People who know more about cryptography and security than you can condescend have been hit by this. No amount of explaining what a secure password looks like is going to change the fact that people with secure passwords are still getting their accounts violated, daily.

This sort of crap doesn't help. No one is going to thank you for handing them the secret magic key they've been missing all along here.

[Kaffei4Lunch]

So there's no way to prevent being hacked? ;__;

[Eos]

So there's no way to prevent being hacked? ;__;

No. The best you can do is make it as challenging as possible from your end, minimize what can be done if they get in, and pray the other points of vulnerability in the process are doing as much as they can to do likewise.
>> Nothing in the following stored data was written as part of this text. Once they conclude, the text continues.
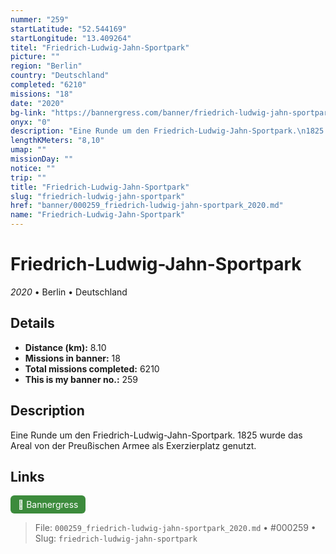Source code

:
 ```yaml
---
nummer: "259"
startLatitude: "52.544169"
startLongitude: "13.409264"
titel: "Friedrich-Ludwig-Jahn-Sportpark"
picture: ""
region: "Berlin"
country: "Deutschland"
completed: "6210"
missions: "18"
date: "2020"
bg-link: "https://bannergress.com/banner/friedrich-ludwig-jahn-sportpark-739b"
onyx: "0"
description: "Eine Runde um den Friedrich-Ludwig-Jahn-Sportpark.\n1825 wurde das Areal von der Preußischen Armee als Exerzierplatz genutzt."
lengthKMeters: "8,10"
umap: ""
missionDay: ""
notice: ""
trip: ""
title: "Friedrich-Ludwig-Jahn-Sportpark"
slug: "friedrich-ludwig-jahn-sportpark"
href: "banner/000259_friedrich-ludwig-jahn-sportpark_2020.md"
name: "Friedrich-Ludwig-Jahn-Sportpark"
---
```

# Friedrich-Ludwig-Jahn-Sportpark

*2020* • Berlin • Deutschland





## Details
- **Distance (km):** 8.10
- **Missions in banner:** 18
- **Total missions completed:** 6210
- **This is my banner no.:** 259



## Description
Eine Runde um den Friedrich-Ludwig-Jahn-Sportpark.
1825 wurde das Areal von der Preußischen Armee als Exerzierplatz genutzt.



## Links
<a href="https://bannergress.com/banner/friedrich-ludwig-jahn-sportpark-739b" target="_blank" style="display:inline-block;margin-right:8px;padding:6px 12px;background:#3c8b3c;color:#fff;text-decoration:none;border-radius:6px;">🔗 Bannergress</a>



> File: `000259_friedrich-ludwig-jahn-sportpark_2020.md`
> • #000259
> • Slug: `friedrich-ludwig-jahn-sportpark`
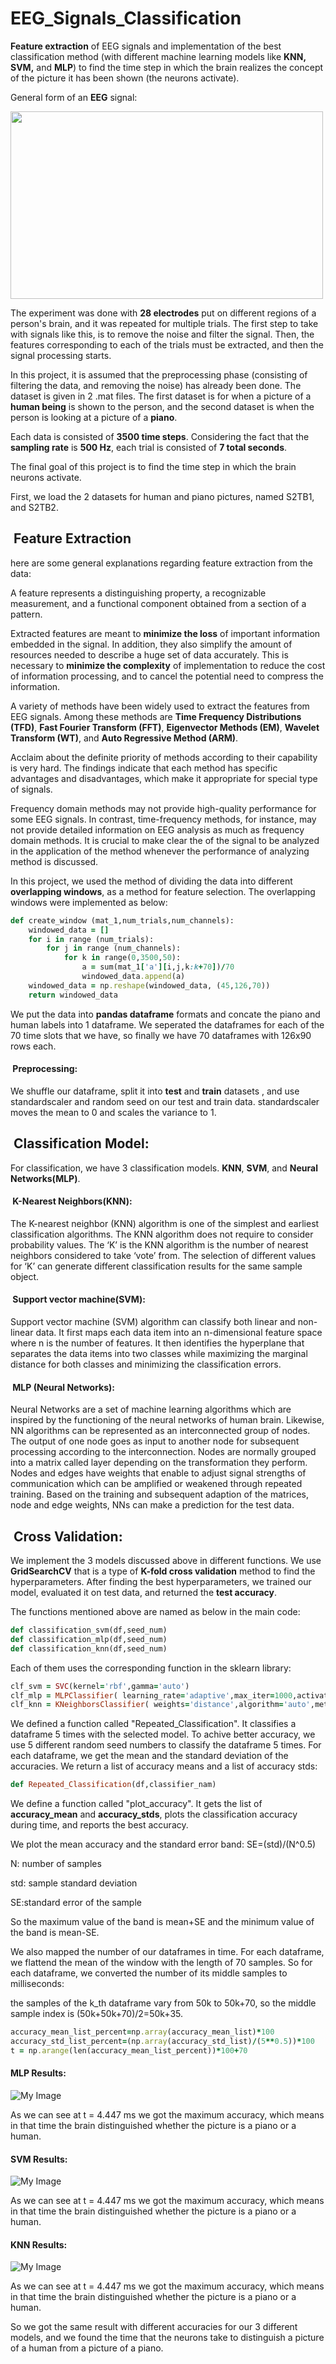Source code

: # EEG_Signals_Classification
**Feature extraction** of EEG signals and implementation of the best classification method (with different machine learning models like **KNN, SVM,** and **MLP**) to find the time step in which the brain realizes the concept of the picture it has been shown (the neurons activate).

General form of an **EEG** signal:

<img src="images/1.png" width="500" height="300">

The experiment was done with **28 electrodes** put on different regions of a person's brain, and it was repeated for multiple trials. The first step to take with signals like this, is to remove the noise and filter the signal. Then, the features corresponding to each of the trials must be extracted, and then the signal processing starts. 

In this project, it is assumed that the preprocessing phase (consisting of filtering the data, and removing the noise) has already been done. The dataset is given in 2 .mat files. The first dataset is for when a picture of a **human being** is shown to the person, and the second dataset is when the person is looking at a picture of a **piano**.

Each data is consisted of **3500 time steps**. Considering the fact that the **sampling rate** is **500 Hz**, each trial is consisted of **7 total seconds**.

The final goal of this project is to find the time step in which the brain neurons activate. 

First, we load the 2 datasets for human and piano pictures, named S2TB1, and S2TB2.

<h2> &nbsp;Feature Extraction</h2>

here are some general explanations regarding feature extraction from the data:

A feature represents a distinguishing property, a recognizable measurement, and a functional component obtained from a section of a pattern.

Extracted features are meant to **minimize the loss** of important information embedded in the signal. In addition, they also simplify the amount of resources needed to describe a huge set of data accurately. This is necessary to **minimize the complexity** of implementation to reduce the cost of information processing, and to cancel the potential need to compress the information.

A variety of methods have been widely used to extract the features from EEG signals. Among these methods are **Time Frequency Distributions (TFD)**, **Fast Fourier Transform (FFT)**, **Eigenvector Methods (EM)**, **Wavelet Transform (WT)**, and **Auto Regressive Method (ARM)**.

Acclaim about the definite priority of methods according to their capability is very hard. The findings indicate that each method has specific advantages and disadvantages, which make it appropriate for special type of signals.

Frequency domain methods may not provide high-quality performance for some EEG signals. In contrast, time-frequency methods, for instance, may not provide detailed information on EEG analysis as much as frequency domain methods. It is crucial to make clear the of the signal to be analyzed in the application of the method whenever the performance of analyzing method is discussed.

In this project, we used the method of dividing the data into different **overlapping windows**, as a method for feature selection. The overlapping windows were implemented as below:

```ruby
def create_window (mat_1,num_trials,num_channels):
    windowed_data = []
    for i in range (num_trials):
        for j in range (num_channels):
            for k in range(0,3500,50):
                a = sum(mat_1['a'][i,j,k:k+70])/70
                windowed_data.append(a)
    windowed_data = np.reshape(windowed_data, (45,126,70))
    return windowed_data
```

We put the data into **pandas dataframe** formats and concate the piano and human labels into 1 dataframe. We seperated the dataframes for each of the 70 time slots that we have, so finally we have 70 dataframes with 126x90 rows each.

<h4> &nbsp;Preprocessing:</h4>

We shuffle our dataframe, split it into **test** and **train** datasets , and use standardscaler and random seed on our test and train data. standardscaler moves the mean to 0 and scales the variance to 1.

<h2> &nbsp;Classification Model:</h2>

For classification, we have 3 classification models. **KNN**, **SVM**, and **Neural Networks(MLP)**.

<h4> &nbsp;K-Nearest Neighbors(KNN):</h4>

The K-nearest neighbor (KNN) algorithm is one of the simplest and earliest classification algorithms. The KNN algorithm does not require to consider probability values. The ‘K’ is the KNN algorithm is the number of nearest neighbors considered to take ‘vote’ from. The selection of different values for ‘K’ can generate different classification results for the same sample object.

<h4> &nbsp;Support vector machine(SVM):</h4>

Support vector machine (SVM) algorithm can classify both linear and non-linear data. It first maps each data item into an n-dimensional feature space where n is the number of features. It then identifies the hyperplane that separates the data items into two classes while maximizing the marginal distance for both classes and minimizing the classification errors.

<h4> &nbsp;MLP (Neural Networks):</h4>

Neural Networks are a set of machine learning algorithms which are inspired by the functioning of the neural networks of human brain. Likewise, NN algorithms can be represented as an interconnected group of nodes. The output of one node goes as input to another node for subsequent processing according to the interconnection. Nodes are normally grouped into a matrix called layer depending on the transformation they perform. Nodes and edges have weights that enable to adjust signal strengths of communication which can be amplified or weakened through repeated training. Based on the training and subsequent adaption of the matrices, node and edge weights, NNs can make a prediction for the test data.


<h2> &nbsp;Cross Validation:</h2>

We implement the 3 models discussed above in different functions. We use **GridSearchCV** that is a type of **K-fold cross validation** method to find the hyperparameters. After finding the best hyperparameters, we trained our model, evaluated it on test data, and returned the **test accuracy**.

The functions mentioned above are named as below in the main code:

```ruby
def classification_svm(df,seed_num)
def classification_mlp(df,seed_num)
def classification_knn(df,seed_num)
```
Each of them uses the corresponding function in the sklearn library:

```ruby
clf_svm = SVC(kernel='rbf',gamma='auto')
clf_mlp = MLPClassifier( learning_rate='adaptive',max_iter=1000,activation='relu',solver='adam',hidden_layer_sizes=375)
clf_knn = KNeighborsClassifier( weights='distance',algorithm='auto',metric='manhattan')
```

We defined a function called "Repeated_Classification". It classifies a dataframe 5 times with the selected model. To achive better accuracy, we use 5 different random seed numbers to classify the dataframe 5 times. For each dataframe, we get the mean and the standard deviation of the accuracies. We return a list of accuracy means and a list of accuracy stds:

```ruby
def Repeated_Classification(df,classifier_nam)
```

We define a function called "plot_accuracy". It gets the list of **accuracy_mean** and **accuracy_stds**, plots the classification accuracy during time, and reports the best accuracy.

We plot the mean accuracy and the standard error band: SE=(std)/(N^0.5)

N: number of samples

std: sample standard deviation

SE:standard error of the sample

So the maximum value of the band is mean+SE and the minimum value of the band is mean-SE.

We also mapped the number of our dataframes in time. For each dataframe, we flattend the mean of the window with the length of 70 samples. So for each dataframe, we converted the number of its middle samples to milliseconds:

the samples of the k_th dataframe vary from 50k to 50k+70, so the middle sample index is (50k+50k+70)/2=50k+35.

```ruby
accuracy_mean_list_percent=np.array(accuracy_mean_list)*100
accuracy_std_list_percent=(np.array(accuracy_std_list)/(5**0.5))*100
t = np.arange(len(accuracy_mean_list_percent))*100+70
```

<h4> MLP Results:</h4>

![My Image](1.png)

As we can see at t = 4.447 ms we got the maximum accuracy, which means in that time the brain distinguished whether the picture is a piano or a human.

<h4> SVM Results:</h4>

![My Image](2.png)

As we can see at t = 4.447 ms we got the maximum accuracy, which means in that time the brain distinguished whether the picture is a piano or a human.

<h4> KNN Results:</h4>

![My Image](3.png)

As we can see at t = 4.447 ms we got the maximum accuracy, which means in that time the brain distinguished whether the picture is a piano or a human.

So we got the same result with different accuracies for our 3 different models, and we found the time that the neurons take to distinguish a picture of a human from a picture of a piano.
Bottom line, as long as any portion of a process is out of your control there is no such thing as 100% safety.

[Kaffei4Lunch]

So like having a 64 character password and a 16 character PIC?

[Eos]

So like having a 64 character password and a 16 character PIC?

And never sharing it, never writing it down, never sending it across WiFi without at least a VPN encrypting it, never sending it across an open network... using a virtual machine that's a read only image so everything in it gets reset every time you log in (no possibility of persistent keylogging or spyware)...

That would be very near the limit of what you could to do protect it.
And even then you'd be susceptible to a few things, mostly on Nexon's side.

[Flonne]

Based on how the hackers are obtaining their passwords, have a password under max characters may actually make you LESS likely to get hacked; if, god forbid, they actually have access to full unencrypted lists, they are going to aim for people with the highest amount of characters first, since those people are more likely to have better stuff if they are going to that length to protect their account.

Not to mention, having a 64 character password would be extremely annoying...you would spend more time logging in than playing, especially with the amount of crashes the game gets now.

[cantthinkofauser]

Knowing that this has gone on for nearly half a year now, has anyone ever gotten hacked twice on the same account?
I'm wondering if these "hackers" (if they are of a group) just run by accounts and throw them away as soon as they finish with them.

[Combattente]

Goodbye account hackers.

[Eos]

Goodbye hackers.

I so wish

[KhainiWest]

Goodbye account hackers.

I feel like that wouldn't be a possibility unless it became subscription based

[Kaffei4Lunch]

Goodbye account hackers.

What's that o.o

[Eos]

I feel like that wouldn't be a possibility unless it became subscription based

Honestly as long as Nexon made you pay for the fob it really shouldn't be much of an issue for them to do. Goodness knows they put off enough to the players as is.